Crap.  It's the pastor himself.

First time here, Mark tells him.

"Except for when we came several times 5 years ago."  I just had to open my big mouth.  "I emailed you a bunch back then." 

"Oh.  Um, okay.  Well, I get a lot of emails."

"It was about sexual abuse.  In the church.  Pretty messed up."  This is why I am supposed to keep my mouth shut when we check out churches.  I sound like a freak.

"Okay.  Ummm..."

"I was probably pretty rude.  I don't remember.  Bad time in my life.  Sorry about that.  Anyways..."

And then the pastor proceeded to refer me to a counselor who he thought I could probably really benefit from seeing.  No kidding.

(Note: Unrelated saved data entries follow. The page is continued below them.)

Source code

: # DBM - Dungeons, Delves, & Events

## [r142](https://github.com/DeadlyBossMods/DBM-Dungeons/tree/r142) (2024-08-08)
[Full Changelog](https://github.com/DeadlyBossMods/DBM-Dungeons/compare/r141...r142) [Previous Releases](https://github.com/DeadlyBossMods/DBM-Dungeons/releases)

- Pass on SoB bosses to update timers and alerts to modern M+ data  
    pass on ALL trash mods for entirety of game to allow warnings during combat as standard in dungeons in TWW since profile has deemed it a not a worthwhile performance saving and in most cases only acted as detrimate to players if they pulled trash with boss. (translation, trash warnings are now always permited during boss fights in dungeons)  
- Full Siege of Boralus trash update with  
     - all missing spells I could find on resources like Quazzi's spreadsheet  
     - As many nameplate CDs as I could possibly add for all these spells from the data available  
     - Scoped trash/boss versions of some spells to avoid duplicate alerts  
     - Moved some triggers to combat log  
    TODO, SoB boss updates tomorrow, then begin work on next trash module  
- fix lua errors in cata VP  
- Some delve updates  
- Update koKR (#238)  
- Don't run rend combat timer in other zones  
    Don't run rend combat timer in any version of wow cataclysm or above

So the next day, the pastor calls me unexpectedly and awkwardly tells me that some people were upset about  a possible misunderstanding at the small group booth yesterday.  He said that we can join the group, and it is actually the one he is leading.  Not to mention, the man behind the booth was his FATHER!!!  I apologized and tried to explain why I changed my mind about joining the group, but of course it came out weird and at one point I blurted something about being pretty messed up.  WHAT?!  After some awkward silence, the pastor tells me he should probably just call my husband and talk to him.  For the love, has this ever happened to you?  I felt like the guy from Meet the Parents, where he just keeps saying the wrong thing.  I'm really not as weird as I sound sometimes, just awkward.

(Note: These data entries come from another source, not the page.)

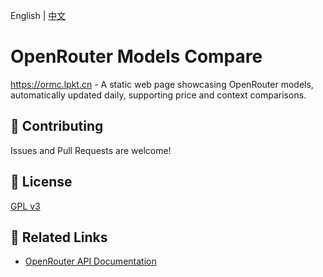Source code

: English | [中文](README_zh.md)

# OpenRouter Models Compare

<https://ormc.lpkt.cn> - A static web page showcasing OpenRouter models, automatically updated daily, supporting price and context comparisons.

## 🤝 Contributing

Issues and Pull Requests are welcome!

## 📄 License

[GPL v3](LICENSE)

## 🔗 Related Links

- [OpenRouter API Documentation](https://openrouter.ai/docs)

We  have been going to the church for several weeks now.  Izaiah really likes it, and the teachers that work with him in children's church have been really great.  Mark has given me the lecture about not building up my walls, so I'm trying reeeaallly hard.  I will blog about updates.  It is a very interesting experience, finding a church.  I turn into this weird, awkward, hardened person at church.  I hate it.  We are not looking for religion, or a place that thinks like us, looks like us, or places any emphasis on wealth, healthy, prosperity, or hell, fire, and brimstone.  We ARE, however, looking for a place where we can live in community with others and do life together.  We want to find people who are authentic, and who we can be vulnerable with, and who love Jesus and not religion.  Hopefully we have found it.  We're not looking for perfect.  We're looking for Real.

Pray for our journey to finding the right place for us.  We have friends we do "church" with (for when two or more are gathered in His name...) but would really like to connect on a deeper level with those who are seeking God's heart.  We want our boys to have good role models that exist outside of my family.  We are desperate for a safe place for them, and for us.

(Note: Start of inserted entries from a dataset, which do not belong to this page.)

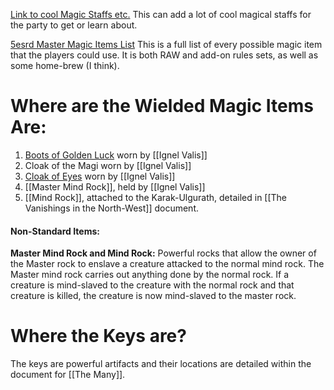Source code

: [Link to cool Magic Staffs etc.](https://www.5esrd.com/gamemastering/magic-items/rods-staves-wands/) This can add a lot of cool magical staffs for the party to get or learn about. 

[5esrd Master Magic Items List](https://www.5esrd.com/database/magicitem/) This is a full list of every possible magic item that the players could use. It is both RAW and add-on rules sets, as well as some home-brew (I think).

# Where are the Wielded Magic Items Are:
1. [Boots of Golden Luck](https://www.5esrd.com/database/magicitem/boots-of-golden-luck/) worn by [[Ignel Valis]]
2. Cloak of the Magi worn by [[Ignel Valis]]
3. [Cloak of Eyes](https://www.5esrd.com/database/magicitem/cloak-of-eyes/) worn by [[Ignel Valis]]
4. [[Master Mind Rock]], held by [[Ignel Valis]]
5. [[Mind Rock]], attached to the Karak-Ulgurath, detailed in [[The Vanishings in the North-West]] document.

#### Non-Standard Items:

**Master Mind Rock and Mind Rock:**
Powerful rocks that allow the owner of the Master rock to enslave a creature attacked to the normal mind rock. The Master mind rock carries out anything done by the normal rock. If a creature is mind-slaved to the creature with the normal rock and that creature is killed, the creature is now mind-slaved to the master rock.

# Where the Keys are?
The keys are powerful artifacts and their locations are detailed within the document for [[The Many]]. 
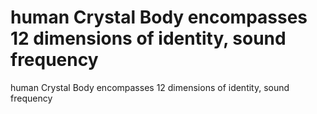 # human Crystal Body encompasses 12 dimensions of identity, sound frequency

human Crystal Body encompasses 12 dimensions of identity, sound frequency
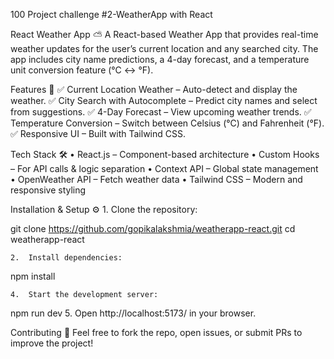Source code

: 100 Project challenge #2-WeatherApp with React

React Weather App ⛅
A React-based Weather App that provides real-time weather updates for the user’s current location and any searched city. The app includes city name predictions, a 4-day forecast, and a temperature unit conversion feature (°C ↔ °F).

Features 🚀
✅ Current Location Weather – Auto-detect and display the weather.
✅ City Search with Autocomplete – Predict city names and select from suggestions.
✅ 4-Day Forecast – View upcoming weather trends.
✅ Temperature Conversion – Switch between Celsius (°C) and Fahrenheit (°F).
✅ Responsive UI – Built with Tailwind CSS.

Tech Stack 🛠
	•	React.js – Component-based architecture
	•	Custom Hooks – For API calls & logic separation
	•	Context API – Global state management
	•	OpenWeather API – Fetch weather data
	•	Tailwind CSS – Modern and responsive styling

Installation & Setup ⚙️
	1.	Clone the repository:

git clone https://github.com/gopikalakshmia/weatherapp-react.git
cd weatherapp-react

	2.	Install dependencies:
npm install


	4.	Start the development server:

npm run dev
	5.	Open http://localhost:5173/ in your browser.
 
Contributing 🤝
Feel free to fork the repo, open issues, or submit PRs to improve the project!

I keep listening to this song, and the words stick out so boldly to me....

And though my innocence was taken
not everything is lost,
not eveything is lost. 
Your love is enough to light up the darkness
It's Your love, Your love
All I ever needed is Your love

I'm so ready to live like I believed this were true.  Breaking down the walls, boldly stepping into the light unafraid,

Moving forward....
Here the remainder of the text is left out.